Beyoncé Fans Bring Ballroom Culture to Los Angeles
At the Renaissance World Tour, the spectacle can be found both inside and outside the stadium.
Beyoncé’s “Renaissance World Tour” made a stop this past weekend at the SoFi Stadium in Inglewood, California. Most of the 200,000 fans who attended the three sold-out dates dressed according to the visual aesthetic set by the singer herself during the tour’s 57-show run.
Fans sporting beaded cowboy hats, large ruffled capes, and disco ball dresses could all be found outside the venue. The fashion was defiantly queer, unrestricted by any idea of gender-specific clothing items. Although black, silver and white were the predominant chosen colors, creativity and diversity prevailed across the board.
The concert’s theme was devised in support of Beyoncé’s 2022 eponymous album, mirroring that project’s celebration of the ballroom and voguing communities of the early 1990’s. Fundamental elements of both these cultures were prevalent throughout the entire two and a half hour set, most notably in the visuals produced for it.
“This tour was all about creating a safe space for queer people of color,” said Camila Lopez, a second-year Santa Monica College student who attended the September 1 show. “And that’s exactly what she achieved. It was incredible to see us express ourselves so freely and unapologetically.”
LGBTQ+ pioneers Honey Dijon and Kevin Prodigy, and new icons such as Honey Balenciaga Gonzales join Beyoncé onstage in the effort to recreate the atmosphere of that era, one birthed by the queer Black and brown community in New York and Chicago.

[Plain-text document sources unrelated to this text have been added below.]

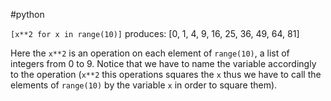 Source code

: #python 

`[x**2 for x in range(10)]`
produces:
[0, 1, 4, 9, 16, 25, 36, 49, 64, 81]

Here the `x**2` is an operation on each element of `range(10)`, a list of integers from 0 to 9. Notice that we have to name the variable accordingly to the operation (`x**2` this operations squares the `x` thus we have to call the elements of `range(10)` by the variable `x` in order to square them). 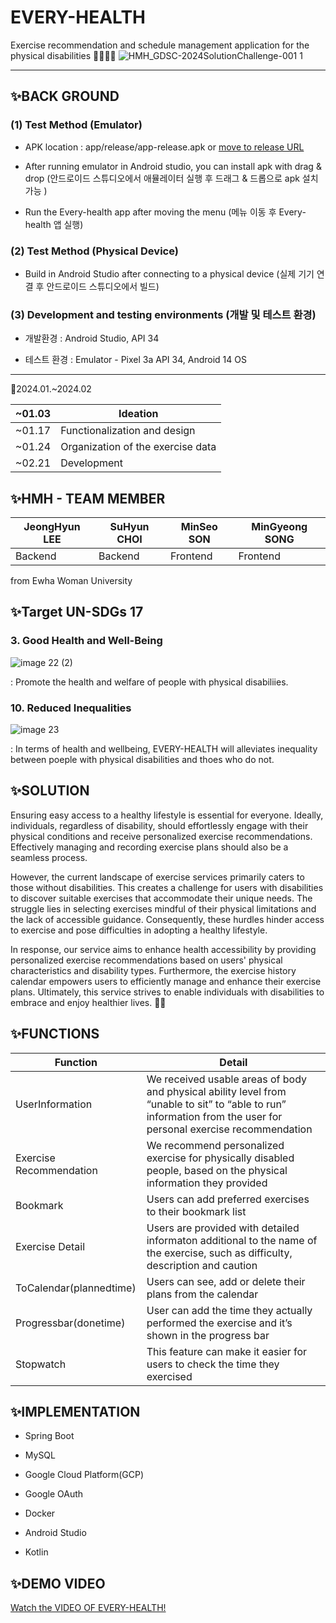 # EVERY-HEALTH

Exercise recommendation and schedule management application for the physical disabilities 👩‍🦽👨‍🦽
![HMH_GDSC-2024SolutionChallenge-001 1](https://github.com/Solution-Challenge-HMH/every-health-android/assets/110734087/15173395-304f-4e6b-b379-a7e5ab2808d5)

---




## ✨BACK GROUND

### (1) Test Method (Emulator)

- APK location : app/release/app-release.apk or [move to release URL](https://github.com/Solution-Challenge-HMH/.github/releases/tag/v1.1.0)


- After running emulator in Android studio, you can install apk with drag & drop (안드로이드 스튜디오에서 애뮬레이터 실행 후 드래그 & 드롭으로 apk 설치 가능 )


- Run the Every-health app after moving the menu (메뉴 이동 후 Every-health 앱 실행)



### (2) Test Method (Physical Device)
- Build in Android Studio after connecting to a physical device (실제 기기 연결 후 안드로이드 스튜디오에서 빌드)


### (3) Development and testing environments (개발 및 테스트 환경)

- 개발환경 : Android Studio, API 34


- 테스트 환경 : Emulator - Pixel 3a API 34, Android 14 OS

---

📅2024.01.~2024.02 

|~01.03| Ideation|
|----|---|
|~01.17| Functionalization and design|
|~01.24| Organization of the exercise data|
|~02.21| Development|


## ✨HMH - TEAM MEMBER
|JeongHyun LEE|SuHyun CHOI|MinSeo SON|MinGyeong SONG|
|------|---|---|-----|
|Backend|Backend|Frontend|Frontend|

from Ewha Woman University 

## ✨Target UN-SDGs 17 
### 3. Good Health and Well-Being

![image 22 (2)](https://github.com/Solution-Challenge-HMH/every-health-android/assets/110734087/81169e36-148c-4ee0-ab26-88ec8a576e8b)

: Promote the health and welfare of people with physical disabiliies.
### 10. Reduced Inequalities

![image 23](https://github.com/Solution-Challenge-HMH/every-health-android/assets/110734087/7f33d9a8-b3b7-41fc-86ba-ad958c86c7c9)

: In terms of health and wellbeing, EVERY-HEALTH will alleviates inequality between poeple with physical disabilities and thoes who do not.

## ✨SOLUTION
Ensuring easy access to a healthy lifestyle is essential for everyone. Ideally, individuals, regardless of disability, should effortlessly engage with their physical conditions and receive personalized exercise recommendations. Effectively managing and recording exercise plans should also be a seamless process.


However, the current landscape of exercise services primarily caters to those without disabilities. This creates a challenge for users with disabilities to discover suitable exercises that accommodate their unique needs. The struggle lies in selecting exercises mindful of their physical limitations and the lack of accessible guidance. Consequently, these hurdles hinder access to exercise and pose difficulties in adopting a healthy lifestyle.


In response, our service aims to enhance health accessibility by providing personalized exercise recommendations based on users' physical characteristics and disability types. Furthermore, the exercise history calendar empowers users to efficiently manage and enhance their exercise plans. Ultimately, this service strives to enable individuals with disabilities to embrace and enjoy healthier lives. 💚💛

## ✨FUNCTIONS

| Function | Detail |
|----|---|
| UserInformation | We received usable areas of body and physical ability level from “unable to sit” to “able to run” information from the user for personal exercise recommendation |
| Exercise Recommendation | We recommend personalized exercise for physically disabled people, based on the physical information they provided |
| Bookmark | Users can add preferred exercises to their bookmark list |
| Exercise Detail | Users are provided with detailed informaton additional to the name of the exercise, such as difficulty, description and caution |
| ToCalendar(plannedtime) | Users can see, add or delete their plans from the calendar |
| Progressbar(donetime) | User can add the time they actually performed the exercise and it’s shown in the progress bar |
| Stopwatch | This feature can make it easier for users to check the time they exercised |


## ✨IMPLEMENTATION
- Spring Boot
  
- MySQL

- Google Cloud Platform(GCP)

- Google OAuth

- Docker

- Android Studio

- Kotlin


## ✨DEMO VIDEO
[Watch the VIDEO OF EVERY-HEALTH!](https://youtu.be/Oa4Ahn5jxvA?si=S6r09PAkPja_Aum5)

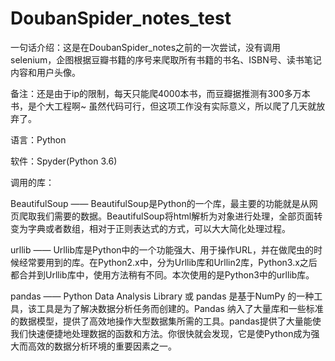 # DoubanSpider_notes_test

一句话介绍：这是在DoubanSpider_notes之前的一次尝试，没有调用selenium，企图根据豆瓣书籍的序号来爬取所有书籍的书名、ISBN号、读书笔记内容和用户头像。

备注：还是由于ip的限制，每天只能爬4000本书，而豆瓣据推测有300多万本书，是个大工程啊~ 虽然代码可行，但这项工作没有实际意义，所以爬了几天就放弃了。

语言：Python

软件：Spyder(Python 3.6)

调用的库：

BeautifulSoup —— BeautifulSoup是Python的一个库，最主要的功能就是从网页爬取我们需要的数据。BeautifulSoup将html解析为对象进行处理，全部页面转变为字典或者数组，相对于正则表达式的方式，可以大大简化处理过程。

urllib —— Urllib库是Python中的一个功能强大、用于操作URL，并在做爬虫的时候经常要用到的库。在Python2.x中，分为Urllib库和Urllin2库，Python3.x之后都合并到Urllib库中，使用方法稍有不同。本次使用的是Python3中的urllib库。

pandas —— Python Data Analysis Library 或 pandas 是基于NumPy 的一种工具，该工具是为了解决数据分析任务而创建的。Pandas 纳入了大量库和一些标准的数据模型，提供了高效地操作大型数据集所需的工具。pandas提供了大量能使我们快速便捷地处理数据的函数和方法。你很快就会发现，它是使Python成为强大而高效的数据分析环境的重要因素之一。

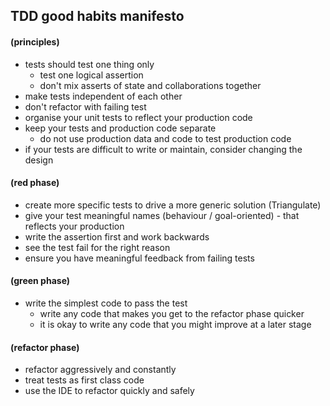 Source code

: ## TDD good habits manifesto

#### (principles)
- tests should test one thing only
	- test one logical assertion
	- don't mix asserts of state and collaborations together
- make tests independent of each other
- don't refactor with failing test
- organise your unit tests to reflect your production code
- keep your tests and production code separate
	- do not use production data and code to test production code
- if your tests are difficult to write or maintain, consider changing the design

#### (red phase)
- create more specific tests to drive a more generic solution (Triangulate)
- give your test meaningful names (behaviour / goal-oriented) - that reflects your production
- write the assertion first and work backwards
- see the test fail for the right reason
- ensure you have meaningful feedback from failing tests

#### (green phase)
- write the simplest code to pass the test
	- write any code that makes you get to the refactor phase quicker
	- it is okay to write any code that you might improve at a later stage

#### (refactor phase)
- refactor aggressively and constantly
- treat tests as first class code
- use the IDE to refactor quickly and safely
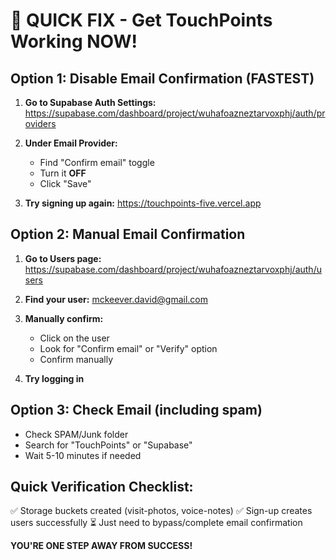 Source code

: # 🚀 QUICK FIX - Get TouchPoints Working NOW!

## Option 1: Disable Email Confirmation (FASTEST)

1. **Go to Supabase Auth Settings:**
   https://supabase.com/dashboard/project/wuhafoazneztarvoxphj/auth/providers

2. **Under Email Provider:**
   - Find "Confirm email" toggle
   - Turn it **OFF**
   - Click "Save"

3. **Try signing up again:**
   https://touchpoints-five.vercel.app

## Option 2: Manual Email Confirmation

1. **Go to Users page:**
   https://supabase.com/dashboard/project/wuhafoazneztarvoxphj/auth/users

2. **Find your user:** mckeever.david@gmail.com

3. **Manually confirm:**
   - Click on the user
   - Look for "Confirm email" or "Verify" option
   - Confirm manually

4. **Try logging in**

## Option 3: Check Email (including spam)

- Check SPAM/Junk folder
- Search for "TouchPoints" or "Supabase"
- Wait 5-10 minutes if needed

## Quick Verification Checklist:

✅ Storage buckets created (visit-photos, voice-notes)
✅ Sign-up creates users successfully
⏳ Just need to bypass/complete email confirmation

**YOU'RE ONE STEP AWAY FROM SUCCESS!** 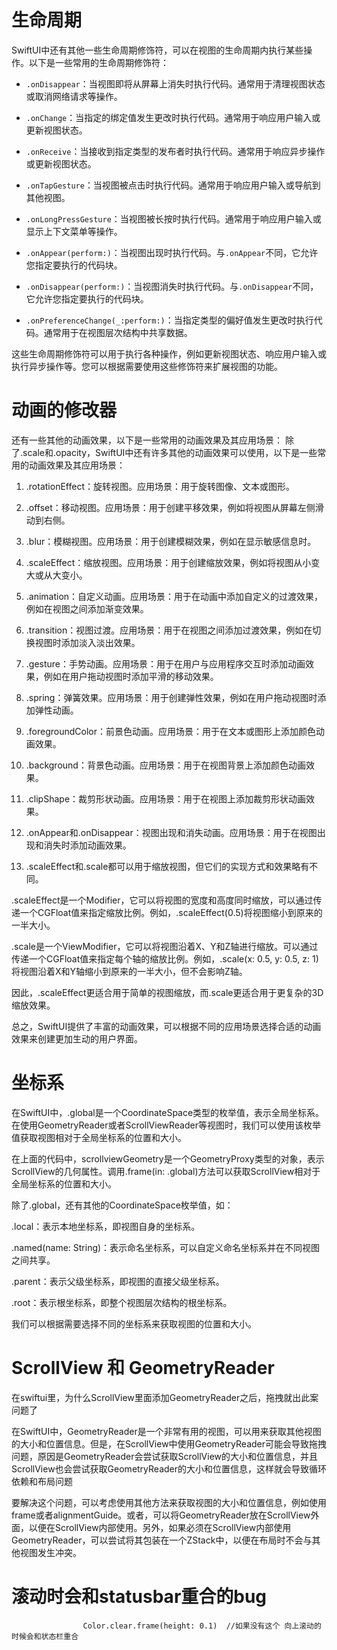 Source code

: #  生命周期

SwiftUI中还有其他一些生命周期修饰符，可以在视图的生命周期内执行某些操作。以下是一些常用的生命周期修饰符：
  
- `.onDisappear`：当视图即将从屏幕上消失时执行代码。通常用于清理视图状态或取消网络请求等操作。

- `.onChange`：当指定的绑定值发生更改时执行代码。通常用于响应用户输入或更新视图状态。

- `.onReceive`：当接收到指定类型的发布者时执行代码。通常用于响应异步操作或更新视图状态。

- `.onTapGesture`：当视图被点击时执行代码。通常用于响应用户输入或导航到其他视图。

- `.onLongPressGesture`：当视图被长按时执行代码。通常用于响应用户输入或显示上下文菜单等操作。

- `.onAppear(perform:)`：当视图出现时执行代码。与`.onAppear`不同，它允许您指定要执行的代码块。

- `.onDisappear(perform:)`：当视图消失时执行代码。与`.onDisappear`不同，它允许您指定要执行的代码块。

- `.onPreferenceChange(_:perform:)`：当指定类型的偏好值发生更改时执行代码。通常用于在视图层次结构中共享数据。

这些生命周期修饰符可以用于执行各种操作，例如更新视图状态、响应用户输入或执行异步操作等。您可以根据需要使用这些修饰符来扩展视图的功能。


# 动画的修改器

还有一些其他的动画效果，以下是一些常用的动画效果及其应用场景：
除了.scale和.opacity，SwiftUI中还有许多其他的动画效果可以使用，以下是一些常用的动画效果及其应用场景：

1. .rotationEffect：旋转视图。应用场景：用于旋转图像、文本或图形。

2. .offset：移动视图。应用场景：用于创建平移效果，例如将视图从屏幕左侧滑动到右侧。

3. .blur：模糊视图。应用场景：用于创建模糊效果，例如在显示敏感信息时。

4. .scaleEffect：缩放视图。应用场景：用于创建缩放效果，例如将视图从小变大或从大变小。

5. .animation：自定义动画。应用场景：用于在动画中添加自定义的过渡效果，例如在视图之间添加渐变效果。

6. .transition：视图过渡。应用场景：用于在视图之间添加过渡效果，例如在切换视图时添加淡入淡出效果。

7. .gesture：手势动画。应用场景：用于在用户与应用程序交互时添加动画效果，例如在用户拖动视图时添加平滑的移动效果。

8. .spring：弹簧效果。应用场景：用于创建弹性效果，例如在用户拖动视图时添加弹性动画。

9. .foregroundColor：前景色动画。应用场景：用于在文本或图形上添加颜色动画效果。

10. .background：背景色动画。应用场景：用于在视图背景上添加颜色动画效果。

11. .clipShape：裁剪形状动画。应用场景：用于在视图上添加裁剪形状动画效果。

12. .onAppear和.onDisappear：视图出现和消失动画。应用场景：用于在视图出现和消失时添加动画效果。

13. .scaleEffect和.scale都可以用于缩放视图，但它们的实现方式和效果略有不同。

.scaleEffect是一个Modifier，它可以将视图的宽度和高度同时缩放，可以通过传递一个CGFloat值来指定缩放比例。例如，.scaleEffect(0.5)将视图缩小到原来的一半大小。

.scale是一个ViewModifier，它可以将视图沿着X、Y和Z轴进行缩放。可以通过传递一个CGFloat值来指定每个轴的缩放比例。例如，.scale(x: 0.5, y: 0.5, z: 1)将视图沿着X和Y轴缩小到原来的一半大小，但不会影响Z轴。

因此，.scaleEffect更适合用于简单的视图缩放，而.scale更适合用于更复杂的3D缩放效果。

总之，SwiftUI提供了丰富的动画效果，可以根据不同的应用场景选择合适的动画效果来创建更加生动的用户界面。



# 坐标系

在SwiftUI中，.global是一个CoordinateSpace类型的枚举值，表示全局坐标系。在使用GeometryReader或者ScrollViewReader等视图时，我们可以使用该枚举值获取视图相对于全局坐标系的位置和大小。

在上面的代码中，scrollviewGeometry是一个GeometryProxy类型的对象，表示ScrollView的几何属性。调用.frame(in: .global)方法可以获取ScrollView相对于全局坐标系的位置和大小。

除了.global，还有其他的CoordinateSpace枚举值，如：

.local：表示本地坐标系，即视图自身的坐标系。

.named(name: String)：表示命名坐标系，可以自定义命名坐标系并在不同视图之间共享。

.parent：表示父级坐标系，即视图的直接父级坐标系。

.root：表示根坐标系，即整个视图层次结构的根坐标系。

我们可以根据需要选择不同的坐标系来获取视图的位置和大小。

# ScrollView 和 GeometryReader
在swiftui里，为什么ScrollView里面添加GeometryReader之后，拖拽就出此案问题了

在SwiftUI中，GeometryReader是一个非常有用的视图，可以用来获取其他视图的大小和位置信息。但是，在ScrollView中使用GeometryReader可能会导致拖拽问题，原因是GeometryReader会尝试获取ScrollView的大小和位置信息，并且ScrollView也会尝试获取GeometryReader的大小和位置信息，这样就会导致循环依赖和布局问题

要解决这个问题，可以考虑使用其他方法来获取视图的大小和位置信息，例如使用frame或者alignmentGuide。或者，可以将GeometryReader放在ScrollView外面，以便在ScrollView内部使用。另外，如果必须在ScrollView内部使用GeometryReader，可以尝试将其包装在一个ZStack中，以便在布局时不会与其他视图发生冲突。


# 滚动时会和statusbar重合的bug
                    Color.clear.frame(height: 0.1)  //如果没有这个 向上滚动的时候会和状态栏重合

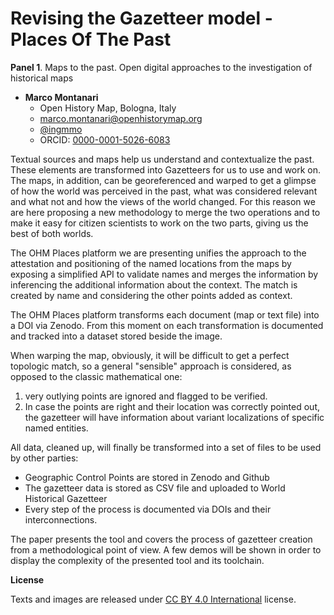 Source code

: # Revising the Gazetteer model - Places Of The Past

**Panel 1**. Maps to the past. Open digital approaches to the investigation of historical maps

- **Marco Montanari**
  - Open History Map, Bologna, Italy
  - [marco.montanari@openhistorymap.org](mailto:marco.montanari@openhistorymap.org)
  - [@ingmmo](https://twitter.com/ingmmo)
  - ORCID: [0000-0001-5026-6083](https://orcid.org/0000-0001-5026-6083)


Textual sources and maps help us understand and contextualize the past. These elements are transformed into Gazetteers for us to use and work on. The maps, in addition, can be georeferenced and warped to get a glimpse of how the world was perceived in the past, what was considered relevant and what not and how the views of the world changed. For this reason we are here proposing a new methodology to merge the two operations and to make it easy for citizen scientists to work on the two parts, giving us the best of both worlds. 

The OHM Places platform we are presenting unifies the approach to the attestation and positioning of the named locations from the maps by exposing a simplified API to validate names and merges the information by inferencing the additional information about the context. The match is created by name and considering the other points added as context. 

The OHM Places platform transforms each document (map or text file) into a DOI via Zenodo. From this moment on each transformation is documented and tracked into a dataset stored beside the image. 

When warping the map, obviously, it will be difficult to get a perfect topologic match, so a general "sensible" approach is considered, as opposed to the classic mathematical one: 

1. very outlying points are ignored and flagged to be verified. 
2. In case the points are right and their location was correctly pointed out, the gazetteer will have information about variant localizations of specific named entities.

All data, cleaned up, will finally be transformed into a set of files to be used by other parties: 
- Geographic Control Points are stored in Zenodo and Github
- The gazetteer data is stored as CSV file and uploaded to World Historical Gazetteer
- Every step of the process is documented via DOIs and their interconnections.

The paper presents the tool and covers the process of gazetteer creation from a methodological point of view. A few demos will be shown in order to display the complexity of the presented tool and its toolchain. 

**License**

Texts and images are released under [CC BY 4.0 International](https://creativecommons.org/licenses/by/4.0/) license.
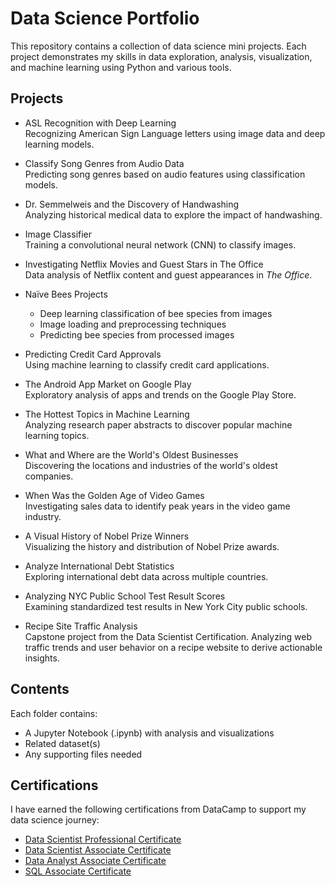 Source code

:# Data Science Portfolio

This repository contains a collection of data science mini projects. Each project demonstrates my skills in data exploration, analysis, visualization, and machine learning using Python and various tools.

## Projects

- ASL Recognition with Deep Learning  
  Recognizing American Sign Language letters using image data and deep learning models.

- Classify Song Genres from Audio Data  
  Predicting song genres based on audio features using classification models.

- Dr. Semmelweis and the Discovery of Handwashing  
  Analyzing historical medical data to explore the impact of handwashing.

- Image Classifier  
  Training a convolutional neural network (CNN) to classify images.

- Investigating Netflix Movies and Guest Stars in The Office  
  Data analysis of Netflix content and guest appearances in *The Office*.

- Naïve Bees Projects  
  - Deep learning classification of bee species from images  
  - Image loading and preprocessing techniques  
  - Predicting bee species from processed images

- Predicting Credit Card Approvals  
  Using machine learning to classify credit card applications.

- The Android App Market on Google Play  
  Exploratory analysis of apps and trends on the Google Play Store.

- The Hottest Topics in Machine Learning  
  Analyzing research paper abstracts to discover popular machine learning topics.

- What and Where are the World's Oldest Businesses  
  Discovering the locations and industries of the world's oldest companies.

- When Was the Golden Age of Video Games  
  Investigating sales data to identify peak years in the video game industry.

- A Visual History of Nobel Prize Winners  
  Visualizing the history and distribution of Nobel Prize awards.

- Analyze International Debt Statistics  
  Exploring international debt data across multiple countries.

- Analyzing NYC Public School Test Result Scores  
  Examining standardized test results in New York City public schools.

- Recipe Site Traffic Analysis  
  Capstone project from the Data Scientist Certification. Analyzing web traffic trends and user behavior on a recipe website to derive actionable insights.

## Contents

Each folder contains:
- A Jupyter Notebook (.ipynb) with analysis and visualizations
- Related dataset(s)
- Any supporting files needed

## Certifications

I have earned the following certifications from DataCamp to support my data science journey:

- [Data Scientist Professional Certificate](https://www.datacamp.com/certificate/DS0028923487668)  
- [Data Scientist Associate Certificate](https://www.datacamp.com/certificate/DSA0011563357201)  
- [Data Analyst Associate Certificate](https://www.datacamp.com/certificate/DAA0010871090485)  
- [SQL Associate Certificate](https://www.datacamp.com/certificate/SQA0011804395843)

Fans caught on to the visual direction from the very first tour date on May 10 in Stockholm, Sweden. Since then, it has become a habit of most concert-goers to dress up for the show. The singer posted on her Instagram story on August 22, asking attendees to wear their “most fabulous silver fashions” so the venue would look like “a shimmering human disco ball each night.” And Angelenos did abide by that guideline.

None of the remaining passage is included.